The slave names must be the names the hosts think they have not their
outside hostnames or ip addresses or anything like that. When the slave
calls the master to get its config or report its measurements it will
tell the master its ’hostname’. This together with the shared secret is
used to authenticate and identify who is who.
*** Slaves ***
secrets=/etc/smokeping/slavesecrets.conf
+slave1
display_name=erul22
location=India
color=ff0000
++override
Probes.FPing.binary = /usr/bin/fping
...
Then in the targets section you can define slaves at every level. Again
the settings get inherited by lower order targets and can be
overwritten anywhere in the tree.
A slave will then get the appropriate configuration assigned by the
server.
*** Targets ***
slaves = slave1 slave2
...
+dest1
slaves =
...
+dest2
slaves = slave1
...
+dest3
...
The data from the slaves will be stored in TargetName~SlaveName.rrd. So
the example above would create the following files:
dest1.rrd
dest2.rrd
dest2~slave1.rrd
dest3.rrd
dest3~slave1.rrd
dest3~slave2.rrd
Slave Configuration
A smokeping slave setup has no configuration file. It just needs to
know that it runs in slave-mode and its secret. The secret is stored in
a file for optimal protection. By default the persistent data cache
will be located in /tmp/smokeping.$USER.cache.

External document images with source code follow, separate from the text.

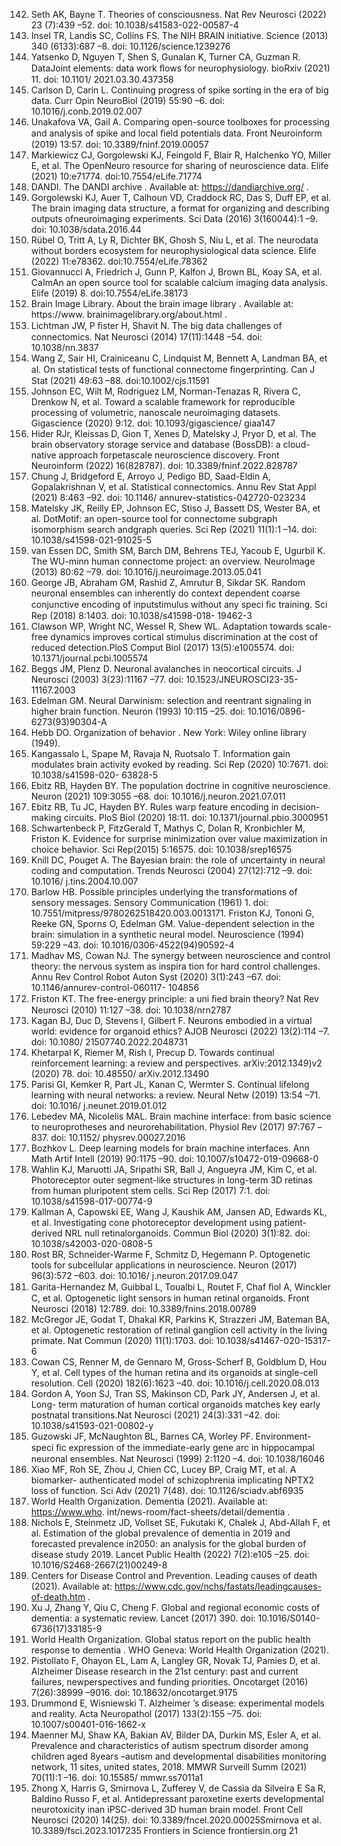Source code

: 142. Seth AK, Bayne T. Theories of consciousness. Nat Rev Neurosci (2022) 23
(7):439 –52. doi: 10.1038/s41583-022-00587-4
143. Insel TR, Landis SC, Collins FS. The NIH BRAIN initiative. Science (2013) 340
(6133):687 –8. doi: 10.1126/science.1239276
144. Yatsenko D, Nguyen T, Shen S, Gunalan K, Turner CA, Guzman R. DataJoint
elements: data work ﬂows for neurophysiology. bioRxiv (2021) 11. doi: 10.1101/
2021.03.30.437358
145. Carlson D, Carin L. Continuing progress of spike sorting in the era of big data.
Curr Opin NeuroBiol (2019) 55:90 –6. doi: 10.1016/j.conb.2019.02.007
146. Unakafova VA, Gail A. Comparing open-source toolboxes for processing and
analysis of spike and local ﬁeld potentials data. Front Neuroinform (2019) 13:57. doi:
10.3389/fninf.2019.00057
147. Markiewicz CJ, Gorgolewski KJ, Feingold F, Blair R, Halchenko YO, Miller E,
et al. The OpenNeuro resource for sharing of neuroscience data. Elife (2021) 10:e71774.
doi:10.7554/eLife.71774
148. DANDI. The DANDI archive . Available at: https://dandiarchive.org/ .
149. Gorgolewski KJ, Auer T, Calhoun VD, Craddock RC, Das S, Duff EP, et al. The
brain imaging data structure, a format for organizing and describing outputs ofneuroimaging experiments. Sci Data (2016) 3(160044):1 –9. doi: 10.1038/sdata.2016.44
150. Rübel O, Tritt A, Ly R, Dichter BK, Ghosh S, Niu L, et al. The neurodata
without borders ecosystem for neurophysiological data science. Elife (2022) 11:e78362.
doi:10.7554/eLife.78362
151. Giovannucci A, Friedrich J, Gunn P, Kalfon J, Brown BL, Koay SA, et al.
CaImAn an open source tool for scalable calcium imaging data analysis. Elife (2019) 8.
doi:10.7554/eLife.38173
152. Brain Image Library. About the brain image library . Available at: https://www.
brainimagelibrary.org/about.html .
153. Lichtman JW, P ﬁster H, Shavit N. The big data challenges of connectomics.
Nat Neurosci (2014) 17(11):1448 –54. doi: 10.1038/nn.3837
154. Wang Z, Sair HI, Crainiceanu C, Lindquist M, Bennett A, Landman BA, et al.
On statistical tests of functional connectome ﬁngerprinting. Can J Stat (2021) 49:63 –88.
doi:10.1002/cjs.11591
155. Johnson EC, Wilt M, Rodriguez LM, Norman-Tenazas R, Rivera C, Drenkow
N, et al. Toward a scalable framework for reproducible processing of volumetric,
nanoscale neuroimaging datasets. Gigascience (2020) 9:12. doi: 10.1093/gigascience/
giaa147
156. Hider RJr, Kleissas D, Gion T, Xenes D, Matelsky J, Pryor D, et al. The brain
observatory storage service and database (BossDB): a cloud-native approach forpetascale neuroscience discovery. Front Neuroinform (2022) 16(828787). doi:
10.3389/fninf.2022.828787
157. Chung J, Bridgeford E, Arroyo J, Pedigo BD, Saad-Eldin A, Gopalakrishnan V,
et al. Statistical connectomics. Annu Rev Stat Appl (2021) 8:463 –92. doi: 10.1146/
annurev-statistics-042720-023234
158. Matelsky JK, Reilly EP, Johnson EC, Stiso J, Bassett DS, Wester BA, et al.
DotMotif: an open-source tool for connectome subgraph isomorphism search andgraph queries. Sci Rep (2021) 11(1):1 –14. doi: 10.1038/s41598-021-91025-5
159. van Essen DC, Smith SM, Barch DM, Behrens TEJ, Yacoub E, Ugurbil K. The
WU-minn human connectome project: an overview. NeuroImage (2013) 80:62 –79. doi:
10.1016/j.neuroimage.2013.05.041
160. George JB, Abraham GM, Rashid Z, Amrutur B, Sikdar SK. Random neuronal
ensembles can inherently do context dependent coarse conjunctive encoding of inputstimulus without any speci ﬁc training. Sci Rep (2018) 8:1403. doi: 10.1038/s41598-018-
19462-3
161. Clawson WP, Wright NC, Wessel R, Shew WL. Adaptation towards scale-free
dynamics improves cortical stimulus discrimination at the cost of reduced detection.PloS Comput Biol (2017) 13(5):e1005574. doi: 10.1371/journal.pcbi.1005574
162. Beggs JM, Plenz D. Neuronal avalanches in neocortical circuits. J Neurosci
(2003) 3(23):11167 –77. doi: 10.1523/JNEUROSCI23-35-11167.2003
163. Edelman GM. Neural Darwinism: selection and reentrant signaling in higher
brain function. Neuron (1993) 10:115 –25. doi: 10.1016/0896-6273(93)90304-A
164. Hebb DO. Organization of behavior . New York: Wiley online library (1949).
165. Kangassalo L, Spape ́M, Ravaja N, Ruotsalo T. Information gain modulates
brain activity evoked by reading. Sci Rep (2020) 10:7671. doi: 10.1038/s41598-020-
63828-5
166. Ebitz RB, Hayden BY. The population doctrine in cognitive neuroscience.
Neuron (2021) 109:3055 –68. doi: 10.1016/j.neuron.2021.07.011
167. Ebitz RB, Tu JC, Hayden BY. Rules warp feature encoding in decision-making
circuits. PloS Biol (2020) 18:11. doi: 10.1371/journal.pbio.3000951
168. Schwartenbeck P, FitzGerald T, Mathys C, Dolan R, Kronbichler M, Friston K.
Evidence for surprise minimization over value maximization in choice behavior. Sci
Rep(2015) 5:16575. doi: 10.1038/srep16575
169. Knill DC, Pouget A. The Bayesian brain: the role of uncertainty in neural
coding and computation. Trends Neurosci (2004) 27(12):712 –9. doi: 10.1016/
j.tins.2004.10.007
170. Barlow HB. Possible principles underlying the transformations of sensory messages.
Sensory Communication (1961) 1. doi: 10.7551/mitpress/9780262518420.003.0013171. Friston KJ, Tononi G, Reeke GN, Sporns O, Edelman GM. Value-dependent
selection in the brain: simulation in a synthetic neural model. Neuroscience (1994)
59:229 –43. doi: 10.1016/0306-4522(94)90592-4
172. Madhav MS, Cowan NJ. The synergy between neuroscience and control
theory: the nervous system as inspira tion for hard control challenges. Annu Rev
Control Robot Auton Syst (2020) 3(1):243
–67. doi: 10.1146/annurev-control-060117-
104856
173. Friston KT. The free-energy principle: a uni ﬁed brain theory? Nat Rev Neurosci
(2010) 11:127 –38. doi: 10.1038/nrn2787
174. Kagan BJ, Duc D, Stevens I, Gilbert F. Neurons embodied in a virtual world:
evidence for organoid ethics? AJOB Neurosci (2022) 13(2):114 –7. doi: 10.1080/
21507740.2022.2048731
175. Khetarpal K, Riemer M, Rish I, Precup D. Towards continual reinforcement
learning: a review and perspectives. arXiv:2012.1349)v2 (2020) 78. doi: 10.48550/
arXiv.2012.13490
176. Parisi GI, Kemker R, Part JL, Kanan C, Wermter S. Continual lifelong learning
with neural networks: a review. Neural Netw (2019) 13:54 –71. doi: 10.1016/
j.neunet.2019.01.012
177. Lebedev MA, Nicolelis MAL. Brain machine interface: from basic science to
neuroprotheses and neurorehabilitation. Physiol Rev (2017) 97:767 –837. doi: 10.1152/
physrev.00027.2016
178. Bozhkov L. Deep learning models for brain machine interfaces. Ann Math Artif
Intell (2019) 90:1175 –90. doi: 10.1007/s10472-019-09668-0
179. Wahlin KJ, Maruotti JA, Sripathi SR, Ball J, Angueyra JM, Kim C, et al.
Photoreceptor outer segment-like structures in long-term 3D retinas from human
pluripotent stem cells. Sci Rep (2017) 7:1. doi: 10.1038/s41598-017-00774-9
180. Kallman A, Capowski EE, Wang J, Kaushik AM, Jansen AD, Edwards KL, et al.
Investigating cone photoreceptor development using patient-derived NRL null retinalorganoids. Commun Biol (2020) 3(1):82. doi: 10.1038/s42003-020-0808-5
181. Rost BR, Schneider-Warme F, Schmitz D, Hegemann P. Optogenetic tools for
subcellular applications in neuroscience. Neuron (2017) 96(3):572 –603. doi: 10.1016/
j.neuron.2017.09.047
182. Garita-Hernandez M, Guibbal L, Toualbi L, Routet F, Chaf ﬁol A, Winckler C,
et al. Optogenetic light sensors in human retinal organoids. Front Neurosci (2018)
12:789. doi: 10.3389/fnins.2018.00789
183. McGregor JE, Godat T, Dhakal KR, Parkins K, Strazzeri JM, Bateman BA, et al.
Optogenetic restoration of retinal ganglion cell activity in the living primate. Nat
Commun (2020) 11(1):1703. doi: 10.1038/s41467-020-15317-6
184. Cowan CS, Renner M, de Gennaro M, Gross-Scherf B, Goldblum D, Hou Y,
et al. Cell types of the human retina and its organoids at single-cell resolution. Cell
(2020) 182(6):1623 –40. doi: 10.1016/j.cell.2020.08.013
185. Gordon A, Yoon SJ, Tran SS, Makinson CD, Park JY, Andersen J, et al. Long-
term maturation of human cortical organoids matches key early postnatal transitions.Nat Neurosci (2021) 24(3):331 –42. doi: 10.1038/s41593-021-00802-y
186. Guzowski JF, McNaughton BL, Barnes CA, Worley PF. Environment-speci ﬁc
expression of the immediate-early gene arc in hippocampal neuronal ensembles. Nat
Neurosci
(1999) 2:1120 –4. doi: 10.1038/16046
187. Xiao MF, Roh SE, Zhou J, Chien CC, Lucey BP, Craig MT, et al. A biomarker-
authenticated model of schizophrenia implicating NPTX2 loss of function. Sci Adv
(2021) 7(48). doi: 10.1126/sciadv.abf6935
188. World Health Organization. Dementia (2021). Available at: https://www.who.
int/news-room/fact-sheets/detail/dementia .
189. Nichols E, Steinmetz JD, Vollset SE, Fukutaki K, Chalek J, Abd-Allah F, et al.
Estimation of the global prevalence of dementia in 2019 and forecasted prevalence in2050: an analysis for the global burden of disease study 2019. Lancet Public Health
(2022) 7(2):e105 –25. doi: 10.1016/S2468-2667(21)00249-8
190. Centers for Disease Control and Prevention. Leading causes of death (2021).
Available at: https://www.cdc.gov/nchs/fastats/leadingcauses-of-death.htm .
191. Xu J, Zhang Y, Qiu C, Cheng F. Global and regional economic costs of
dementia: a systematic review. Lancet (2017) 390. doi: 10.1016/S0140-6736(17)33185-9
192. World Health Organization. Global status report on the public health response
to dementia . WHO Geneva: World Health Organization (2021).
193. Pistollato F, Ohayon EL, Lam A, Langley GR, Novak TJ, Pamies D, et al.
Alzheimer Disease research in the 21st century: past and current failures, newperspectives and funding priorities. Oncotarget (2016) 7(26):38999 –9016. doi:
10.18632/oncotarget.9175
194. Drummond E, Wisniewski T. Alzheimer ’s disease: experimental models and
reality. Acta Neuropathol (2017) 133(2):155 –75. doi: 10.1007/s00401-016-1662-x
195. Maenner MJ, Shaw KA, Bakian AV, Bilder DA, Durkin MS, Esler A, et al.
Prevalence and characteristics of autism spectrum disorder among children aged 8years –autism and developmental disabilities monitoring network, 11 sites,
united states, 2018. MMWR Surveill Summ (2021) 70(11):1 –16. doi: 10.15585/
mmwr.ss7011a1
196. Zhong X, Harris G, Smirnova L, Zufferey V, de Cassia da Silveira E Sa ́R,
Baldino Russo F, et al. Antidepressant paroxetine exerts developmental neurotoxicity inan iPSC-derived 3D human brain model. Front Cell Neurosci (2020) 14(25). doi:
10.3389/fncel.2020.00025Smirnova et al. 10.3389/fsci.2023.1017235
Frontiers in Science frontiersin.org 21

./smokeping --master-url=http://smokeping/smokeping.cgi \
--cache-dir=/var/smokeping/ \
--shared-secret=/var/smokeping/secret.txt
SECURITY CONSIDERATIONS
The master effectively has full access to slave hosts as the user the
slave smokeping instance is run as. The configuration is transferred as
Perl code that is evaluated on the slave. While this is done inside a
restricted "Safe" compartment, there are various ways that a malicious
master could use to embed arbitrary commands in the configuration and
get them to run when the slave probes its targets.
The strength of the shared secret is thus of paramount importance.
Brute forcing the secret would enable a man-in-the-middle to inject a
malicious new configuration and compromise the slave.
COPYRIGHT
Copyright (c) 2007 by Tobias Oetiker, OETIKER+PARTNER AG. All right
reserved.
LICENSE
This program is free software; you can redistribute it and/or modify it
under the terms of the GNU General Public License as published by the
Free Software Foundation; either version 2 of the License, or (at your
option) any later version.
This program is distributed in the hope that it will be useful, but
WITHOUT ANY WARRANTY; without even the implied warranty of
MERCHANTABILITY or FITNESS FOR A PARTICULAR PURPOSE. See the GNU
General Public License for more details.
You should have received a copy of the GNU General Public License along
with this program; if not, write to the Free Software Foundation, Inc.,
675 Mass Ave, Cambridge, MA 02139, USA.